Baltimore- For 21 years, New York artist Karen Gunderson has painted only clouds.  This month, she has covered the walls of Grimaldis Gallery with cumulous of 10,000 feet, the magnificent clouds you see for two minutes of a plane trip: going up and coming down. 
Gunderson paints clouds that seem ready to embrace you.  Many of them seem strangely powerful, perhaps because they contain the forms, figures and emotions of life on earth.  The wind is not born that could scatter these clouds.  You wouldn’t wish it, either. 

“I was always afraid of heights,” Gunderson says.  “When I flew in a plane, I would imagine that I could land on the clouds if something happened to the plane… I imagine people being able to stand on my clouds.  In my paintings, you’re up there.  And it’s OK for you to be up there.”
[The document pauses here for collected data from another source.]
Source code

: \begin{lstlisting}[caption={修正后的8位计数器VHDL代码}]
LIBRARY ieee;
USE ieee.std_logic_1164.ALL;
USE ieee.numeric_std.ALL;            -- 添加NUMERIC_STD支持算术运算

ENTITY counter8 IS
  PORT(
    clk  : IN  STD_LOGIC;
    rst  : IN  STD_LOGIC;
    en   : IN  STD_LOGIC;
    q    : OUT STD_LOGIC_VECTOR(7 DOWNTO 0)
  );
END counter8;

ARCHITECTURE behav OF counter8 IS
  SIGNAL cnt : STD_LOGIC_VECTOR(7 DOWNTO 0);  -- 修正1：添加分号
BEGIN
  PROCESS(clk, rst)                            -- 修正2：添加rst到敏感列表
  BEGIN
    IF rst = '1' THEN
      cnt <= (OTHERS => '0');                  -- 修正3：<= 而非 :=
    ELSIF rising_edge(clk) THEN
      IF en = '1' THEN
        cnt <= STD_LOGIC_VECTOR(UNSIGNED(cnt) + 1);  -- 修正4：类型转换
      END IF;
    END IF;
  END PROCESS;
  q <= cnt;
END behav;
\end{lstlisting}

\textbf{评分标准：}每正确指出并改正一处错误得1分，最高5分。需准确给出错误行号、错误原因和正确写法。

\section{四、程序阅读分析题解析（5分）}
As fits the nature of the subject, Gunderson’s clouds change shape before your eyes and before her, as well.  She wanders through her 15-painting exhibit with wonder and delight.
“This is a whole revelation to me,” she says.  “The light and color are very different than what I’ve been using.  I’m letting images come through the clouds now that I would have knocked out before in order to be more abstract and formal.  I’m allowing the paintings to have their own lives that way.

“As I work, I know that there’s a secondary image going on and that it’s coming out of some kind of emotional place.  So I’m letting it be.”

One bank of clouds has absorbed a landscape she admired last summer on a trip to Cape Cod.  In another, she sees boats returning to a harbor.  “The Quieting,” two cloud panels that join at the corner of the room, is about her husband’s decision to change jobs.

“I was paintings, pulling images out of the clouds, and I kept thinking of a man crouching with this horse nuzzling him, saying that everything’s going to be OK,” she says.  “But then the painting becomes other images, too.  If you step back from it, it almost looks like a portrait of George Washington.